In the Artin's book on Algebra, the author stated a theorem (Ch.9, Thm. 2.2):
"A finite subgroup $G$ of $GL(n,\mathbb{C})$ is conjugate to a subgroup of $U(n)$.
Here, $U(n)$ is the unitary group, i.e. if $\langle \,\,, \rangle$ is the standard Hermitian inner product on $\mathbb{C}^n$ given by $\langle (x_1,\cdots,x_n),(y_1,\cdots,y_n)\rangle=\sum_{}{x_i\bar{y_i}}$ then $U(n)=\{A\in GL(n,\mathbb{C}) \colon \langle Av,Aw\rangle = \langle v,w\rangle,\forall v,w\in \mathbb{C}^n \}$.

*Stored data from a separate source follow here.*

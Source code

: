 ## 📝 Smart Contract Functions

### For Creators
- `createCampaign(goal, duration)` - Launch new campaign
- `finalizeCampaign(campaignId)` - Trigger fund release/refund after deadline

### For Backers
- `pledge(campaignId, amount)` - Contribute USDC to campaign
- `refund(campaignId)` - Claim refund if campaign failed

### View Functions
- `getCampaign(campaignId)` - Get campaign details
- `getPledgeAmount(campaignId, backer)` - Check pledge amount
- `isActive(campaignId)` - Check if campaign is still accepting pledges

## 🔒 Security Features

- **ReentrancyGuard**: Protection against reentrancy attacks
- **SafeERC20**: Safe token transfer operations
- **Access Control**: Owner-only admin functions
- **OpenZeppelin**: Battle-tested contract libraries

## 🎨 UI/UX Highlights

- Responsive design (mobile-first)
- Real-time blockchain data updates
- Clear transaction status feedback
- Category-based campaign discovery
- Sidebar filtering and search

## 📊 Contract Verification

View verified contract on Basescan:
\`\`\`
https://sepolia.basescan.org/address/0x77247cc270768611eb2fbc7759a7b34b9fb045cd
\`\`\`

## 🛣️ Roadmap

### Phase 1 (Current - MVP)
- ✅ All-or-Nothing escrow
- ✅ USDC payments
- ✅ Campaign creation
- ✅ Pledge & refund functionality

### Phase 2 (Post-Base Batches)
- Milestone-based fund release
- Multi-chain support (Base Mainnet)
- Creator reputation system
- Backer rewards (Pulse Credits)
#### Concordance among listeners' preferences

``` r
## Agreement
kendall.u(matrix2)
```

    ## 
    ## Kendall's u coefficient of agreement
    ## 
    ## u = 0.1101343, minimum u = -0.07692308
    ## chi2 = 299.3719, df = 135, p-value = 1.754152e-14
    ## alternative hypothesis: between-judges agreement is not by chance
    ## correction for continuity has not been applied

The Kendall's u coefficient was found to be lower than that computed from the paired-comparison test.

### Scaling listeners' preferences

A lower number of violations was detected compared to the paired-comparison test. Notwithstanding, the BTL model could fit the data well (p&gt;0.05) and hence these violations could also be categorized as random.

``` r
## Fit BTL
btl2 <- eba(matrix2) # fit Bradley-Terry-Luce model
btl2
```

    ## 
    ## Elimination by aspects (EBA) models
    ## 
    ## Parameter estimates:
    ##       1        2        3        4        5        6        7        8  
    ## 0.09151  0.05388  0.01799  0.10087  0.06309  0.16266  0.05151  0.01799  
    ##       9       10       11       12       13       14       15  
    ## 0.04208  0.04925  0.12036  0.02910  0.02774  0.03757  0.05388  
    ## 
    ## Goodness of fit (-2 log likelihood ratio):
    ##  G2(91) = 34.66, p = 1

The proof is: there is a $G$-invariant Hermitian inner product $\langle\,\, , \rangle_1$ on $\mathbb{C}^n$, and consider an orthonormal basis $B_1$ w.r.t this form. If $P$ is the matrix of transformation which changes standard basis to $B_1$, then $PGP^{-1}\leq U(n)$
Question: In the last statement in the proof, the author says that $PGP^{-1}$ is subgroup of unitary group; but, this unitary group is corresponding to the Hermitian inner product $\langle \,\,, \rangle_1$, i.e. it is the group of linear transformations which preserves the inner product $\langle \,\,, \rangle_1$. Why $PGP^{-1}$ should be subgroup of $U(n)$ which is the group of linear transformations which "preserves" the standard Hermitian inner product $\langle \,\,,\rangle$ on $\mathbb{C}^n$?